## [Prompt]
What you return should be the lines of the data containing "range", each in full.

## [Supplied entries]
######

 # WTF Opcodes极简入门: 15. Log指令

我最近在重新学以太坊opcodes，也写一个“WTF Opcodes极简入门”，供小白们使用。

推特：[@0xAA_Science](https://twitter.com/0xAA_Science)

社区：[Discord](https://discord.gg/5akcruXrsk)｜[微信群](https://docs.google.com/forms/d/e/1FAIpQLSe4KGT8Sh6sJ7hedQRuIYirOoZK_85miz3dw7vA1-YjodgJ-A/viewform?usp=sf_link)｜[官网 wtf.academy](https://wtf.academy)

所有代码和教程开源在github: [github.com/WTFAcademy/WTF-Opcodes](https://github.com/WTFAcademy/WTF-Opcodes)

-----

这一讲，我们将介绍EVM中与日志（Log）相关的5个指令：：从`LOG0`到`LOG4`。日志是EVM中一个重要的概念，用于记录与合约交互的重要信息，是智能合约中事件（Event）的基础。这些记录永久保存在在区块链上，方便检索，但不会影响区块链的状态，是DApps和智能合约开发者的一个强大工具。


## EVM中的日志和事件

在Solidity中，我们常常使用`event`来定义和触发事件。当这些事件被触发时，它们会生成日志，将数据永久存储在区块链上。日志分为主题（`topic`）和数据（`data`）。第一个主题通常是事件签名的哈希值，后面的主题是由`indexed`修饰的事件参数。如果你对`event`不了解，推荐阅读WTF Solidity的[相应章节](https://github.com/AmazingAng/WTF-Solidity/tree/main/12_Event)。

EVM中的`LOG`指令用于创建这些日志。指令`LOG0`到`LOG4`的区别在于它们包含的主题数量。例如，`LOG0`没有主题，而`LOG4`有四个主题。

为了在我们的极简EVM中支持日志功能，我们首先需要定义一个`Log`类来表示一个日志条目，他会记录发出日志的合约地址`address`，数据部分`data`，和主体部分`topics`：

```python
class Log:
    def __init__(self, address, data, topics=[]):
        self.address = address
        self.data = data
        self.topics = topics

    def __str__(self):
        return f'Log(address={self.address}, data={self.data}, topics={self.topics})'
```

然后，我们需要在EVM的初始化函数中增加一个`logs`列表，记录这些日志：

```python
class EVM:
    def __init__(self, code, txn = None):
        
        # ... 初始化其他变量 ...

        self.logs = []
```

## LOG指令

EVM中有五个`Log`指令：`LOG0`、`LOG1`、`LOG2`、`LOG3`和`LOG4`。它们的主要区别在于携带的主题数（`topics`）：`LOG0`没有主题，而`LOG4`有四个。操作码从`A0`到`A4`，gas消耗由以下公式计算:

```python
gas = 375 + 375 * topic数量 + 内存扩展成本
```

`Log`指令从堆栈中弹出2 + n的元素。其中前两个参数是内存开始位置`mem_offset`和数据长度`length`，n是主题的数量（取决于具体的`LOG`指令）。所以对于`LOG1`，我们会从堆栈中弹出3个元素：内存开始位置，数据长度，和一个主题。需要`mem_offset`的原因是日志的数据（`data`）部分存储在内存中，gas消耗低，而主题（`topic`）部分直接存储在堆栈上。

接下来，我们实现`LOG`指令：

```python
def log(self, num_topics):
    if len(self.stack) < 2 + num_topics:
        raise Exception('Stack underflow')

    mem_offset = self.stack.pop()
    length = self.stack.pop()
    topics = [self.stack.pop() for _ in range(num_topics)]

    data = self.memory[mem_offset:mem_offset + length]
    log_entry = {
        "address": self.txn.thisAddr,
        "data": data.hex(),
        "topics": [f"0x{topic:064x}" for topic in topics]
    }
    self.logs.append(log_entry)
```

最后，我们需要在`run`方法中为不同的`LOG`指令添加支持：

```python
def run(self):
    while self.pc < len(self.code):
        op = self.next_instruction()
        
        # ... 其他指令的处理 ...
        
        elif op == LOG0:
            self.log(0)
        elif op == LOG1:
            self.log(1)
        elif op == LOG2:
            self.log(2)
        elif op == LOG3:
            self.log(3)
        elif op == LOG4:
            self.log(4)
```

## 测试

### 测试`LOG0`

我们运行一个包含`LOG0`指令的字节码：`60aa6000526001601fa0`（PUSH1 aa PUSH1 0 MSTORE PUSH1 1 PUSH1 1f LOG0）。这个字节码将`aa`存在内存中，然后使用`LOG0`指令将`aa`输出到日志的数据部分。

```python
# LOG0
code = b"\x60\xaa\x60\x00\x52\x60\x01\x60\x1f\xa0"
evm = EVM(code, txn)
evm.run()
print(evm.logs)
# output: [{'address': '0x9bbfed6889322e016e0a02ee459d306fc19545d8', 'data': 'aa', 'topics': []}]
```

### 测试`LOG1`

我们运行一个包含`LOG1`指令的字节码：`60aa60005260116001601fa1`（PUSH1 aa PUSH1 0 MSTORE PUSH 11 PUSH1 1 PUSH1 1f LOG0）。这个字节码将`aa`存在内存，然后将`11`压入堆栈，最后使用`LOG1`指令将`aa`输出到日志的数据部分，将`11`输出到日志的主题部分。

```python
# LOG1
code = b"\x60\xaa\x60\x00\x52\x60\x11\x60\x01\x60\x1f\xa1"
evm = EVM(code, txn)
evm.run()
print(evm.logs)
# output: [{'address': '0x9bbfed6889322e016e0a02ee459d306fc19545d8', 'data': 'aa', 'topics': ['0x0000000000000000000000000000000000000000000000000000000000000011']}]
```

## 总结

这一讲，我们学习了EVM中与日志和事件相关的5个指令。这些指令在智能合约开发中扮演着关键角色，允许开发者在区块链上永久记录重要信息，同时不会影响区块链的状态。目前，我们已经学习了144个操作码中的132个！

######

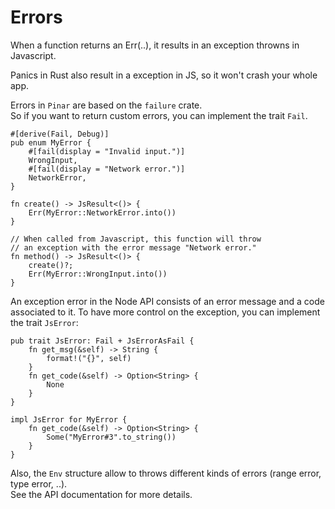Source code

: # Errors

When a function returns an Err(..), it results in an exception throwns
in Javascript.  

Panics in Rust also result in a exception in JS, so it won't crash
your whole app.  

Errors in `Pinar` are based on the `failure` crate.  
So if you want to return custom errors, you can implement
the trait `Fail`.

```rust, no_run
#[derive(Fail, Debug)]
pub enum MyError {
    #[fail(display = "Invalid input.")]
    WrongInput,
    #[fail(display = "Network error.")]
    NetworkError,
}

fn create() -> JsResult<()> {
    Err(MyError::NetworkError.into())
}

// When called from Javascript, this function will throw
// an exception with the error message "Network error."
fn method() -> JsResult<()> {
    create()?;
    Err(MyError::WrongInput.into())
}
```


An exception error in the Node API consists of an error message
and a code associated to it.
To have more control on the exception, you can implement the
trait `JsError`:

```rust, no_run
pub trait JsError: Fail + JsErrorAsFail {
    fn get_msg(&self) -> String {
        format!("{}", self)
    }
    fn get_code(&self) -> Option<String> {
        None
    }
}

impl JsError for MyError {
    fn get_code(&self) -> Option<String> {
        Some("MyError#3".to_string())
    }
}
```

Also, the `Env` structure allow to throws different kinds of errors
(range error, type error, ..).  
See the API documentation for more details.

######

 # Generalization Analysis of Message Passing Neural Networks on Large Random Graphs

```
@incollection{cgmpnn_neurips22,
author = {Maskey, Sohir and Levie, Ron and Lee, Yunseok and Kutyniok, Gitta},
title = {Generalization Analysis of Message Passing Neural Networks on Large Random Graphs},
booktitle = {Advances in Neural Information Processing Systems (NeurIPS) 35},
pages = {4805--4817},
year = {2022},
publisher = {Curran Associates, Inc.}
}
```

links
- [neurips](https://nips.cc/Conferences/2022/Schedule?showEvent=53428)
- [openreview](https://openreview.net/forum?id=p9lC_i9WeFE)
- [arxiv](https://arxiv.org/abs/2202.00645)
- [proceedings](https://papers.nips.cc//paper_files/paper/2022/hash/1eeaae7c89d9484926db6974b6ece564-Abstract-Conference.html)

######

## [Task output]
    topics = [self.stack.pop() for _ in range(num_topics)]
(range error, type error, ..).  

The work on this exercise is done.